Microdata anonymization

Statistical agencies and other data producers are increasingly publishing microdata obtained from sample surveys, censuses, and administrative data collection systems. The dissemination of microdata is made necessary by a high demand from the research community, a push for transparency, and sometimes by legal or contractual obligations. This must be done in such a way that the confidentiality of the information provided by respondents is preserved.

In this section we present:

The main principles associated with microdata anonymization
Various techniques used for measuring the disclosure risk
Methods available for reducing the disclosure risk
Methods for assessing the resulting information loss

Links to available tools are also provided, as well as a compilation of practices.

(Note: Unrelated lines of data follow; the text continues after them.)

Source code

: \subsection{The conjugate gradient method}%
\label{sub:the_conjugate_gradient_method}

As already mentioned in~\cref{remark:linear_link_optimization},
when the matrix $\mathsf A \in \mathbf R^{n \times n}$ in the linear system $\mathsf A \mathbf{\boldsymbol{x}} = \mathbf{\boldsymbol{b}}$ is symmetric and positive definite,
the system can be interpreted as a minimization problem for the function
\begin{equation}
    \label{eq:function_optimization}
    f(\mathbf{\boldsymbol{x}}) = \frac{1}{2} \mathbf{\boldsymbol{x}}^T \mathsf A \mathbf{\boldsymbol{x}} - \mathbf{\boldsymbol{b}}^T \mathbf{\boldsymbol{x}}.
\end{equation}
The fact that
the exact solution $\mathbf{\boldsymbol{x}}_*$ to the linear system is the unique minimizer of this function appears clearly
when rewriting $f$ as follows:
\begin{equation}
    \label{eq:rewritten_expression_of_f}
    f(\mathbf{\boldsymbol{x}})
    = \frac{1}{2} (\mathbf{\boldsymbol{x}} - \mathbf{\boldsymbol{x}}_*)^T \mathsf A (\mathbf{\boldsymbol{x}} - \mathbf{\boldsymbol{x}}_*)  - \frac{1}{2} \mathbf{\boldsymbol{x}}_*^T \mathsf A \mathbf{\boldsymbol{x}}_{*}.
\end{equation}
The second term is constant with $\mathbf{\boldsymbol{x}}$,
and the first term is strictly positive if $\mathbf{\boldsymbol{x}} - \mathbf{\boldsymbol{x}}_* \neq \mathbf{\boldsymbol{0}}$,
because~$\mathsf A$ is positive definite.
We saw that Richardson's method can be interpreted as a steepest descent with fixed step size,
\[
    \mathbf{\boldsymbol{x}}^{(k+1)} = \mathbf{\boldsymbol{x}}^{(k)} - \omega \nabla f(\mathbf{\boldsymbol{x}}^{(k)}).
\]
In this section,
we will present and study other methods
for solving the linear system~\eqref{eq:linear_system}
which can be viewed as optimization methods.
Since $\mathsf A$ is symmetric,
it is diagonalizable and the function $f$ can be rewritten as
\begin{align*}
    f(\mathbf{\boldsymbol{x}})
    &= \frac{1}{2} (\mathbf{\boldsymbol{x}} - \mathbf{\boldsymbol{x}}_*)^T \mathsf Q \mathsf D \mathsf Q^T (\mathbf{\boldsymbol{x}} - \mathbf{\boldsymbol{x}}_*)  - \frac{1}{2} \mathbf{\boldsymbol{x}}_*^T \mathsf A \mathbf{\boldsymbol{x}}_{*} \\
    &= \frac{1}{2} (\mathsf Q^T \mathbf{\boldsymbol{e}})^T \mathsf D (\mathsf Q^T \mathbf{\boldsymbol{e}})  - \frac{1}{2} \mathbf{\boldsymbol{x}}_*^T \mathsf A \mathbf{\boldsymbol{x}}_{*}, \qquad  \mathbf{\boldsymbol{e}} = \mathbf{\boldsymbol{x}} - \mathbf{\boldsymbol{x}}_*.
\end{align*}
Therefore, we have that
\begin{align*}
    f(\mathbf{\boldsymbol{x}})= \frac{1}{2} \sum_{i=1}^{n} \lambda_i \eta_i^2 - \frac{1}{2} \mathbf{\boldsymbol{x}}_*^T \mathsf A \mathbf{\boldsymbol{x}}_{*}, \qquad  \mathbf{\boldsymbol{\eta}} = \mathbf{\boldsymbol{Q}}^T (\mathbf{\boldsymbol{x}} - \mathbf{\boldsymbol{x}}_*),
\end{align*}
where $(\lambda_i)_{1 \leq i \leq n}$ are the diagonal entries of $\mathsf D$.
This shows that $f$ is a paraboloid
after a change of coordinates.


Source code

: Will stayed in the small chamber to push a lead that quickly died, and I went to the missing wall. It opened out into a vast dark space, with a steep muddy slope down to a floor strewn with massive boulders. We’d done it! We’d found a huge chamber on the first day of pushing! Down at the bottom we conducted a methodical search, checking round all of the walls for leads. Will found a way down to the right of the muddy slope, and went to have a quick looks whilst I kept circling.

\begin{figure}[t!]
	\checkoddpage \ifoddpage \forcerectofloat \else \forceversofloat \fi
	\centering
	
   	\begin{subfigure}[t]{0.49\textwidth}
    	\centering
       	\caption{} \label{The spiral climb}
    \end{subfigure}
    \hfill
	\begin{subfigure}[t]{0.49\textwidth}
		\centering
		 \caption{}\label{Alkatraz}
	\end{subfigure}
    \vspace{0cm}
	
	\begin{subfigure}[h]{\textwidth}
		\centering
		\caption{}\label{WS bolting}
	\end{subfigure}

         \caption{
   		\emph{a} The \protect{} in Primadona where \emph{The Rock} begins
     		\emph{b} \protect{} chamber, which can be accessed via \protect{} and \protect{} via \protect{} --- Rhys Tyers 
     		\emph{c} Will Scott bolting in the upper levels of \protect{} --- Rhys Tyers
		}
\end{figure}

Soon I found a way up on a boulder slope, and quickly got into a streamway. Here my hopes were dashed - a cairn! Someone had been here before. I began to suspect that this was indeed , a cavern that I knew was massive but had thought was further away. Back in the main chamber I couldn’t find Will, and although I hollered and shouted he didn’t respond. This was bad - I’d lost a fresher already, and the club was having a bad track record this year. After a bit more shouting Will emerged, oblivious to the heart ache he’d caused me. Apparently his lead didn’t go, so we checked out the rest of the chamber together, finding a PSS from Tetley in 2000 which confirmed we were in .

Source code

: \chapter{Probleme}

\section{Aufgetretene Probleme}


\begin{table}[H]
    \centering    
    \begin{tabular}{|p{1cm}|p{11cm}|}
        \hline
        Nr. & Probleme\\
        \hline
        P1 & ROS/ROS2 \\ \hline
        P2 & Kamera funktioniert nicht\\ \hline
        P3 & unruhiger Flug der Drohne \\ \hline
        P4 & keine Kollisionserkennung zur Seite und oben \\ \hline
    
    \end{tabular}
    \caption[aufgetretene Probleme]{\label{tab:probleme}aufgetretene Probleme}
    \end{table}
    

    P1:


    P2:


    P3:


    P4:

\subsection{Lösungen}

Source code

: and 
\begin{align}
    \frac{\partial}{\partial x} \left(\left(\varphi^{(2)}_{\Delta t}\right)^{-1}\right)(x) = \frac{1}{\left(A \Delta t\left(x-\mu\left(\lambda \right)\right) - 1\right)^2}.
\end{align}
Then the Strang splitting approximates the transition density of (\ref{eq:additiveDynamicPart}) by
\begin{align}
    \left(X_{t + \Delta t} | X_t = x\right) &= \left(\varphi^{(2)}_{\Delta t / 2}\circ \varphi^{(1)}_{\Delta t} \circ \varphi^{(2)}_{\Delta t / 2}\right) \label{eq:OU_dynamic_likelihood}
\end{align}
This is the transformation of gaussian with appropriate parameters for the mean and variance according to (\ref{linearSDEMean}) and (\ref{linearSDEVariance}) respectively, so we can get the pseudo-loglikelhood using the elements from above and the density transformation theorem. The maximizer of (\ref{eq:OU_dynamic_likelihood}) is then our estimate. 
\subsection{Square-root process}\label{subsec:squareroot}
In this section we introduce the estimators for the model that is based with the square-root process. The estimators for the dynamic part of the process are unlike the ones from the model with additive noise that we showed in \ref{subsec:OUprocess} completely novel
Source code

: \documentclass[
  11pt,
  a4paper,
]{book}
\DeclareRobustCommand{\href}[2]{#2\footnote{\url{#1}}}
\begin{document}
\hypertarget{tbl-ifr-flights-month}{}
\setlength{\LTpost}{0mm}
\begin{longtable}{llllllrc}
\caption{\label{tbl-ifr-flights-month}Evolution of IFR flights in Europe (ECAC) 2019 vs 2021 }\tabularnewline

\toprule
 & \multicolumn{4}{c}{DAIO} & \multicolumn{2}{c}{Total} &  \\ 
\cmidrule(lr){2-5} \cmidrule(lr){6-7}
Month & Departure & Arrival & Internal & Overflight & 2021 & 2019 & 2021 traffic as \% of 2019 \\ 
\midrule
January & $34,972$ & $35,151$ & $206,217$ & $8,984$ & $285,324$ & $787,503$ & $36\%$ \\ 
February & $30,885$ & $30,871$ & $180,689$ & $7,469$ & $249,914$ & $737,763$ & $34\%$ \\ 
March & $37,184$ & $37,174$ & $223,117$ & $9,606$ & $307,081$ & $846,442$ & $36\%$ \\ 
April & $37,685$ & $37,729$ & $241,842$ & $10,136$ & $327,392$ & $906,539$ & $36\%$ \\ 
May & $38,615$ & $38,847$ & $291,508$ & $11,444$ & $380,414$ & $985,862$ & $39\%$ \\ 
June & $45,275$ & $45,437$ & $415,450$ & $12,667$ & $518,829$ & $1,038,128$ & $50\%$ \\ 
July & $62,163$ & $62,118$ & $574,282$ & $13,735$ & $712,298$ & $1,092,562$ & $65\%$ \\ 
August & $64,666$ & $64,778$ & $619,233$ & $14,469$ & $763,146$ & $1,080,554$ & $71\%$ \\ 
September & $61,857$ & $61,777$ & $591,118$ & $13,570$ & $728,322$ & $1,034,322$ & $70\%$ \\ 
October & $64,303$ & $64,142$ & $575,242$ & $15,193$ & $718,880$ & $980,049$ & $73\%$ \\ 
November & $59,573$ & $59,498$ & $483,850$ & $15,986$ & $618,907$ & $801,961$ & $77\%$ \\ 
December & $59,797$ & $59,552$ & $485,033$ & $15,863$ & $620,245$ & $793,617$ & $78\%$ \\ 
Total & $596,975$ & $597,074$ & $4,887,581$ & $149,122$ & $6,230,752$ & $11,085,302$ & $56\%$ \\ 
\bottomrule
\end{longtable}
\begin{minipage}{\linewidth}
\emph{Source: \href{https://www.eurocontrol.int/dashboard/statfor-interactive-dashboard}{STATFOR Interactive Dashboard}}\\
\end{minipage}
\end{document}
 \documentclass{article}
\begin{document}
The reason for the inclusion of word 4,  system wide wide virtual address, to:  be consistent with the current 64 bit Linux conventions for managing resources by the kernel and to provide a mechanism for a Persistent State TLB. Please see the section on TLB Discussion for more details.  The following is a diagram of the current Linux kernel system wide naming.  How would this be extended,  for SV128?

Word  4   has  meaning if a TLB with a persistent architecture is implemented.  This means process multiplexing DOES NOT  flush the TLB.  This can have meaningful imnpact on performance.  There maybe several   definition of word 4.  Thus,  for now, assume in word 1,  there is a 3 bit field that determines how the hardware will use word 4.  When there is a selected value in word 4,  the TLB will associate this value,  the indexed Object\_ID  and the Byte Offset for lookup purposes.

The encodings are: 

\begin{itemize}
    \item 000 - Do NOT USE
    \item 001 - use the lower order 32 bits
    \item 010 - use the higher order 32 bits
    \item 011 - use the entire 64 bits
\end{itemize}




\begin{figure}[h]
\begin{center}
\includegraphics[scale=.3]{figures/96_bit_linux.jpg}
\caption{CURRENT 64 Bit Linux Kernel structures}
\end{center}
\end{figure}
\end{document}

Anonymization is typically required for the production of public use files, and to a lesser extent, for generating licensed files. But anonymization is only one of many solutions to minimize the risk of disclosure when distributing microdata. Other legal and organizational measures contribute to this endeavor as well. For datasets provided to selected bona fide users, the legal agreement may include a higher level of security than anonymization alone (see the section on formulating a data dissemination policy).

Three guides have been produced:

Theory Guide - which provides an overview of common methods as well as of the SDC process,
Practice Guide - which describes how to apply methods using the command line interface for the R package sdcMicro and,
Manual for sdcApp - a graphic user interface for sdcMicro for users not comfortable using R from the command line.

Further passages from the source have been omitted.